> [ACTIVITY]
Having found the line that holds "- 페이지의 주요 콘텐츠를 담는 영역입니다. 내부에 두 개의 섹션이 있습니다.", give that line and all lines after it again, word for word, through the end of the data below.

> [INPUT RECORDS]
※ ※ ※
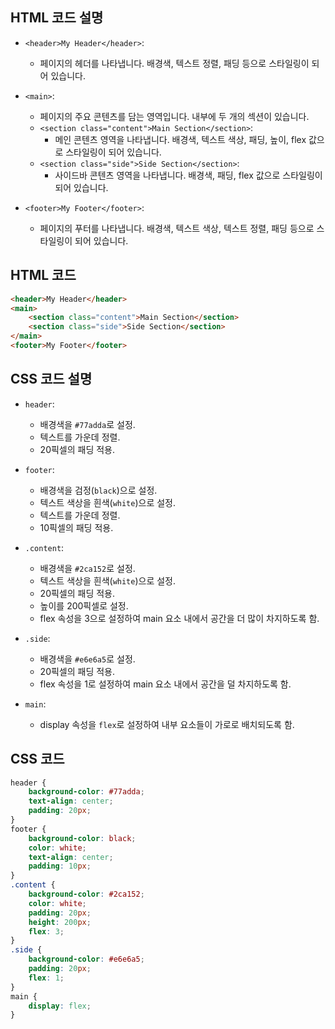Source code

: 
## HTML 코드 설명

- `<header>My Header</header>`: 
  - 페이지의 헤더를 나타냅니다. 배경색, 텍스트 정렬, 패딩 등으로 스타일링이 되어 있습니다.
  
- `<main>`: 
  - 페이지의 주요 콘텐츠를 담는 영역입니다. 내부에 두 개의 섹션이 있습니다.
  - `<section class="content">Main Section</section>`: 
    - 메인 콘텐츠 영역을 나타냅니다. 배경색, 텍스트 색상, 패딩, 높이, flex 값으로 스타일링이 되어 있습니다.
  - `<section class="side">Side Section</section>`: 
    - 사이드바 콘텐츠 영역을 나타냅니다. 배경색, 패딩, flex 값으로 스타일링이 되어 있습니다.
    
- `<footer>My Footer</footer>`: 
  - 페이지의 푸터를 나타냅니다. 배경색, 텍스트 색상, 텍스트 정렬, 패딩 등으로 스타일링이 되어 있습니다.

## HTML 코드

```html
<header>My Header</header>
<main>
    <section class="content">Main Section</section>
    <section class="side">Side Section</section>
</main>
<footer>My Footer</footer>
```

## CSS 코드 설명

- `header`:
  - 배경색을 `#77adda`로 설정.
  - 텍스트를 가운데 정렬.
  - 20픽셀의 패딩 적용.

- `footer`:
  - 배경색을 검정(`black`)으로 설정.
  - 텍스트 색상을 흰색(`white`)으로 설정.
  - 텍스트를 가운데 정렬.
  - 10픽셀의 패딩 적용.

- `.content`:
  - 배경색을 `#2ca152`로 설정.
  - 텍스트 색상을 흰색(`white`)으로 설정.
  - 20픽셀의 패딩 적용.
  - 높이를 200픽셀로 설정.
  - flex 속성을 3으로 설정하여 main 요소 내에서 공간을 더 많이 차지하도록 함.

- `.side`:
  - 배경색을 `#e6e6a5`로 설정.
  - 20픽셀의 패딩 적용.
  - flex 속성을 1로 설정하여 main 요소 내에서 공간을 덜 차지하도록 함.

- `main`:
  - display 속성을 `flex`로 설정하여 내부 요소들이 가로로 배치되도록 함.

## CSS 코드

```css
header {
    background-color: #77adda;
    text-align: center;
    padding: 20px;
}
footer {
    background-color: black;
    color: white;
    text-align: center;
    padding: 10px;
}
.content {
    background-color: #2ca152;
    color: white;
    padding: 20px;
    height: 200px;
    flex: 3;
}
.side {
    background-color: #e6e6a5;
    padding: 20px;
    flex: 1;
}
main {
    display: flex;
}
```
※ ※ ※
> [COMPLETED EXERCISE]
  - 페이지의 주요 콘텐츠를 담는 영역입니다. 내부에 두 개의 섹션이 있습니다.
  - `<section class="content">Main Section</section>`: 
    - 메인 콘텐츠 영역을 나타냅니다. 배경색, 텍스트 색상, 패딩, 높이, flex 값으로 스타일링이 되어 있습니다.
  - `<section class="side">Side Section</section>`: 
    - 사이드바 콘텐츠 영역을 나타냅니다. 배경색, 패딩, flex 값으로 스타일링이 되어 있습니다.
    
- `<footer>My Footer</footer>`: 
  - 페이지의 푸터를 나타냅니다. 배경색, 텍스트 색상, 텍스트 정렬, 패딩 등으로 스타일링이 되어 있습니다.

## HTML 코드

```html
<header>My Header</header>
<main>
    <section class="content">Main Section</section>
    <section class="side">Side Section</section>
</main>
<footer>My Footer</footer>
```

## CSS 코드 설명

- `header`:
  - 배경색을 `#77adda`로 설정.
  - 텍스트를 가운데 정렬.
  - 20픽셀의 패딩 적용.

- `footer`:
  - 배경색을 검정(`black`)으로 설정.
  - 텍스트 색상을 흰색(`white`)으로 설정.
  - 텍스트를 가운데 정렬.
  - 10픽셀의 패딩 적용.

- `.content`:
  - 배경색을 `#2ca152`로 설정.
  - 텍스트 색상을 흰색(`white`)으로 설정.
  - 20픽셀의 패딩 적용.
  - 높이를 200픽셀로 설정.
  - flex 속성을 3으로 설정하여 main 요소 내에서 공간을 더 많이 차지하도록 함.

- `.side`:
  - 배경색을 `#e6e6a5`로 설정.
  - 20픽셀의 패딩 적용.
  - flex 속성을 1로 설정하여 main 요소 내에서 공간을 덜 차지하도록 함.

- `main`:
  - display 속성을 `flex`로 설정하여 내부 요소들이 가로로 배치되도록 함.

## CSS 코드

```css
header {
    background-color: #77adda;
    text-align: center;
    padding: 20px;
}
footer {
    background-color: black;
    color: white;
    text-align: center;
    padding: 10px;
}
.content {
    background-color: #2ca152;
    color: white;
    padding: 20px;
    height: 200px;
    flex: 3;
}
.side {
    background-color: #e6e6a5;
    padding: 20px;
    flex: 1;
}
main {
    display: flex;
}
```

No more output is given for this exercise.